Ground 2: Obviousness over Meyer, Best Practice, Addy, and Bruchlos - Claims 11-13 are obvious over Meyer in view of Best Practice, Addy, and in further view of Bruchlos.
- Prior Art Relied Upon: Meyer (Patent 6,810,389), Best Practice (ITIL publication, 2003), Addy (ITIL textbook, 2007), and Bruchlos (Application # 2005/0071276).
- Core Argument for this Ground:
- Prior Art Mapping: This ground builds upon the combination in Ground 1, adding Bruchlos to teach the additional limitations of dependent claims 11-13. These claims add functionality related to license types, specifically: receiving a selection of a license type (claim 11), providing a plurality of predetermined license types (claim 12), and allowing a user to define a custom license type (claim 13). Petitioner argued that Bruchlos, which is in the analogous field of software license management, explicitly taught offering a "plurality of different license types" for selection to best meet customer needs. Bruchlos also disclosed that existing "atomic" license types could be combined to create new, custom license models.

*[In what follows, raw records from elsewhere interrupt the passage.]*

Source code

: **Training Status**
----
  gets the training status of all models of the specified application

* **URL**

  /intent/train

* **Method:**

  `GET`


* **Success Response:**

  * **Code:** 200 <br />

- Motivation to Combine (for §103 grounds): A POSITA would be motivated to incorporate the teachings of Bruchlos into the base system of Ground 1 to enhance its commercial flexibility and utility. Providing multiple license types and the ability to customize them was a known method for adapting a software product to diverse customer needs and billing models. Adding this known feature to the combined Meyer/Best Practice system was presented as a predictable and desirable improvement.
- Expectation of Success (for §103 grounds): Success was expected because implementing selectable and customizable license types was a well-understood concept in software licensing at the time, and Bruchlos provided a clear roadmap for doing so.
4. Key Claim Construction Positions
- "license certificate": Petitioner proposed the construction "information relating to the right to deploy software." This construction was based on the specification's statement that a license certificate "indicates the right to deploy software" and was broad enough to encompass the "license record" disclosed in the Meyer reference.
- "model" and "modeling": Petitioner proposed that "model" means "an organized collection of information about an object" and "modeling" means "creating a model." This construction was argued to be consistent with the patent's examples, which simply describe storing information in database tables (CIs), and avoids any narrower requirement of a mathematical or graphical representation.
- "exception indication": Petitioner proposed the construction "indication of a condition or warning." This broad construction was based on specification language stating that an exception could be an "error message or report" but could also be a "warning" triggered even when a system is technically still in compliance (e.g., when approaching a license limit).
5. Relief Requested
- Petitioner requested institution of an inter partes review and cancellation of claims 1, 5, 10-13, and 16 of the ’093 patent as unpatentable.